Earhart’s room in the Amelia Earhart Museum. Amelia Earhart Museum
After the war, Earhart returned to live with her parents, who had relocated to California. Amelia Earhart Museum

“She was able on her off time to see airplane pilots for the first time really doing these training maneuvers,” she continued. “There’s stories she tells in the books she wrote about [the pilots] trying to scare her and another nurse’s aide by flying low over them. 

“The other girl, it kinda spooked her a little bit, but Amelia took it in stride and was in awe of what the planes could do,” Scharder said.

“I did not understand it at the time, but I believe that little red airplane said something to me as it swished by,” Earhart would later recall.

After the war, she returned to live with her parents, who had relocated to California. At a state fair in Long Beach in 1920, she finally left the ground for the first time.

While finding Earhart’s plane would resolve one of the most enduring questions of the 20th century, it would have little impact on her legend status. Bettmann Archive

“Her father encouraged her to take a ride in a plane at a fair, and he paid $10 for that ticket,” Schrader said, noting that is roughly $140 today.

“She said as soon as she left the ground she knew she had to fly. She kept trying to fly and work it into her life,” Schrader said.

‘A name for herself’

Earhart began taking piloting lessons from another female aviation pioneer, Nita Snook, who was only about a year older than her, for about $1,000 per lesson. She paid for flying lessons by working as a truck driver and stenographer among other odd jobs — and became just the 16th woman in the US to receive her pilot’s license.

Earhart moved to Boston after falling on financial troubles — forcing her to sell her first plane — and worked at the women-run Denison House helping immigrants.

Earhart developed her interest in aviation after World War I broke out. Getty Images

Word about this rising female pilot reached publicist George P. Putnam, who, after Charles Lindbergh’s solo flight across the Atlantic Ocean in 1927, was organizing another trip with a woman on board.

Earhart took the chance to accompany pilot Wilmer Stultz on the transatlantic 1928 Flight of Friendship from Newfoundland to Wales as a passenger, which thrust her into the limelight.

“She became the first woman in the air across the Atlantic Ocean and that in and of itself skyrocketed her to fame in a way that I don’t think anyone was quite prepared for — Amelia especially.

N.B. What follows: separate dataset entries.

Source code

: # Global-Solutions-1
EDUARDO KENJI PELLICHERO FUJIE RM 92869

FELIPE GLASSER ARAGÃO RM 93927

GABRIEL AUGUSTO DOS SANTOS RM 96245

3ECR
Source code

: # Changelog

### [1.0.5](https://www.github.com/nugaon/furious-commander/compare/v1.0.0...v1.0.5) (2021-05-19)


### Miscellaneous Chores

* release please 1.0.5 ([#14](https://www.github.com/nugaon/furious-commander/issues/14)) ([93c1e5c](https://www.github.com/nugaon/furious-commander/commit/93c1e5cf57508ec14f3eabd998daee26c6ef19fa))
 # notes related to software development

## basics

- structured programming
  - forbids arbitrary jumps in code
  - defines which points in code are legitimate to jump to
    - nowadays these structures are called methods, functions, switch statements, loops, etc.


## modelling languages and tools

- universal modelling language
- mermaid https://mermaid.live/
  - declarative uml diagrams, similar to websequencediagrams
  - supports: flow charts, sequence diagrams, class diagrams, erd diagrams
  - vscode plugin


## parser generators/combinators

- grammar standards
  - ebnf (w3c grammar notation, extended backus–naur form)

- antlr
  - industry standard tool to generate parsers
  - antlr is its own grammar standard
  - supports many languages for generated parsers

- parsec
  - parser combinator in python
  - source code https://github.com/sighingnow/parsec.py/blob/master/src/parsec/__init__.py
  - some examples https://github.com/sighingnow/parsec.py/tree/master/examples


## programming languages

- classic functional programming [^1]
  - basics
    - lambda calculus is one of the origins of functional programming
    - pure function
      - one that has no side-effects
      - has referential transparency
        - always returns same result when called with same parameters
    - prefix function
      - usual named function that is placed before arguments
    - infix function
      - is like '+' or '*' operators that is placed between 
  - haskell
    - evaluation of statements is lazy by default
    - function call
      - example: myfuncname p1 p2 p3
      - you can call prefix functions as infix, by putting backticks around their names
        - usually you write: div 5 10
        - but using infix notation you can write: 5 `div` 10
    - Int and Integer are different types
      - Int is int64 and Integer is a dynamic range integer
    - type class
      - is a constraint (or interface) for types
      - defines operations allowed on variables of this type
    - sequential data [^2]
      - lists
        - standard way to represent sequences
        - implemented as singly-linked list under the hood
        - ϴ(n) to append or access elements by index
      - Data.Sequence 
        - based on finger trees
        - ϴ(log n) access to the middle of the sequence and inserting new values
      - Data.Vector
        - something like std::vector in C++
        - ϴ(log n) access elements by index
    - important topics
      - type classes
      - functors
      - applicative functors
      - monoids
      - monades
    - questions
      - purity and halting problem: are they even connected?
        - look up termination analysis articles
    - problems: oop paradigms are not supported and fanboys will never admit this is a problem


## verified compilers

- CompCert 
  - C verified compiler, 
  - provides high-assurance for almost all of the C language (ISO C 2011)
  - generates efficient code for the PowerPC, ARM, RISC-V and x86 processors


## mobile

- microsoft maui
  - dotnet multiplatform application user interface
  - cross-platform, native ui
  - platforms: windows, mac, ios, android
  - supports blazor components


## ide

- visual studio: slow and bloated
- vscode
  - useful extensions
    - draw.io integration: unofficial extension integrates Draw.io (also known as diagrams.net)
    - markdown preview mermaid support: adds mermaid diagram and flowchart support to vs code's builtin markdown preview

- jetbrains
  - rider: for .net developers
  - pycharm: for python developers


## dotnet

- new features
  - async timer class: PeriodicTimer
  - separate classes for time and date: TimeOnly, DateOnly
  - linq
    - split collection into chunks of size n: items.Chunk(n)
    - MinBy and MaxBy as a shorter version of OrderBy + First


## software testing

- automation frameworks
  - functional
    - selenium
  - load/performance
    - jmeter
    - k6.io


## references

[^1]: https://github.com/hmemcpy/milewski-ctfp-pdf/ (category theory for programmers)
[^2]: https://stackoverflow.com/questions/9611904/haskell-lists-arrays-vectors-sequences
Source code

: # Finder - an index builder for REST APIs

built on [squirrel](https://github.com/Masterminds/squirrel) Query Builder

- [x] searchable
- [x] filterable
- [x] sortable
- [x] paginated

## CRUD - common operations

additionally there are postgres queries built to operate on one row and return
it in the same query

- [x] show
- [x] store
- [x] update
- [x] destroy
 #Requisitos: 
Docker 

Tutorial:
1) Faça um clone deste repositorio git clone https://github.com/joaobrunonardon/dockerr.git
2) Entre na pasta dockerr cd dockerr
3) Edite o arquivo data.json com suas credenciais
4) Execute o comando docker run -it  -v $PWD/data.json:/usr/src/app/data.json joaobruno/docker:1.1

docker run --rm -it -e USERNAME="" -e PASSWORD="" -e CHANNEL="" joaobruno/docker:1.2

But after that she didn’t leave the spotlight,” Schrader said.

In 1931 she married Putnam, who would become her life-long promoter.

She would solidify her place in history in 1934 becoming the first woman and second person ever to pilot a plane, her single-engine Lockheed Vega 5B, nonstop across the Atlantic by herself.

“There were a lot of other women at the same time seeking the same feat,” Schrader said.

“One reason that particularly motivated her was because Charles Lindbergh was the first person to do that in 1927… and she was often called ‘Lady Lindy’ based on her similar stature to him and she really wanted to show that she could make a name for herself,” she added.

Earhart was showered with awards — including the Distinguished Flying Cross — when she returned to the US, where she became a household name and a growing inspiration for young women.

“I think that made her feel so good that she could do that, as a woman, by herself. I think that the goal after [being a passenger on the 1928 flight] was to say ‘I can fly’ because she didn’t have the opportunity then,” Roesch said.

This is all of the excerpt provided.